Extracted material:
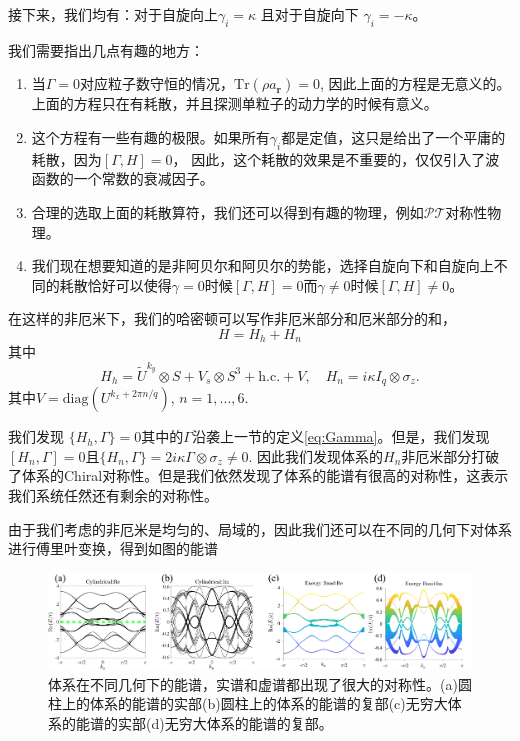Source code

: \documentclass[supercite]{HustGraduPaper}
\def\r{\mathbf{r}}
\begin{document}
   接下来，我们均有：对于自旋向上$\gamma _i = \kappa$ 且对于自旋向下 $\gamma_i = -\kappa$。
   
   我们需要指出几点有趣的地方：
   \begin{enumerate}
   	\item 当$\Gamma = 0$对应粒子数守恒的情况，$\text{Tr}(\rho a_\r) =0$, 因此上面的方程是无意义的。上面的方程只在有耗散，并且探测单粒子的动力学的时候有意义。
   \item 这个方程有一些有趣的极限。如果所有$\gamma_i$都是定值，这只是给出了一个平庸的耗散，因为$[\Gamma,H] = 0$， 因此，这个耗散的效果是不重要的，仅仅引入了波函数的一个常数的衰减因子\cite{harari2018topological}。
   \item 合理的选取上面的耗散算符，我们还可以得到有趣的物理\cite{gardiner2004quantum}，例如$\mathcal{PT}$对称性物理\cite{Quijandria2018}。
   \item 我们现在想要知道的是非阿贝尔和阿贝尔的势能，选择自旋向下和自旋向上不同的耗散恰好可以使得$\gamma = 0$时候$[\Gamma,H] = 0$而$\gamma \ne 0$时候$[\Gamma,H] \ne 0$。
   \end{enumerate}
   
   在这样的非厄米下，我们的哈密顿可以写作非厄米部分和厄米部分的和，
   \begin{equation}
   H = H_h + H_n
   \end{equation}
   其中
   \begin{equation}
   H_h = \tilde{U}^{k_y} \otimes S +  V_s \otimes S^3 + \text{h.c.}+V , \quad H_n =  i \kappa I_{q} \otimes \sigma_z.  
   \end{equation}
   其中$V = \text{diag}(U^{k_x + 2\pi n/q})$, $n = 1,...,6$. 
   
   我们发现 $\{H_h, \Gamma\} = 0$其中的$\Gamma$沿袭上一节的定义\ref{eq:Gamma}。但是，我们发现$[H_n, \Gamma] = 0$且$\{H_n, \Gamma\} = 2i\kappa \Gamma \otimes \sigma_z \ne 0$. 
   	因此我们发现体系的$H_n$非厄米部分打破了体系的Chiral对称性。但是我们依然发现了体系的能谱有很高的对称性，这表示我们系统任然还有剩余的对称性。

   	
   	由于我们考虑的非厄米是均匀的、局域的，因此我们还可以在不同的几何下对体系进行傅里叶变换，得到如图的能谱
   	\begin{figure}
   		\centering
   		\includegraphics[width=1\linewidth]{Figures/topoinsu/SP3_1}
   		\caption{体系在不同几何下的能谱，实谱和虚谱都出现了很大的对称性。(a)圆柱上的体系的能谱的实部(b)圆柱上的体系的能谱的复部(c)无穷大体系的能谱的实部(d)无穷大体系的能谱的复部。}
   		\label{fig:sp31}
   	\end{figure}
   	
\end{document}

What you have to do: Your answer should consist of all lines above that include the string "kappa".

Solved problem:
   接下来，我们均有：对于自旋向上$\gamma _i = \kappa$ 且对于自旋向下 $\gamma_i = -\kappa$。
   H_h = \tilde{U}^{k_y} \otimes S +  V_s \otimes S^3 + \text{h.c.}+V , \quad H_n =  i \kappa I_{q} \otimes \sigma_z.  
   我们发现 $\{H_h, \Gamma\} = 0$其中的$\Gamma$沿袭上一节的定义\ref{eq:Gamma}。但是，我们发现$[H_n, \Gamma] = 0$且$\{H_n, \Gamma\} = 2i\kappa \Gamma \otimes \sigma_z \ne 0$. 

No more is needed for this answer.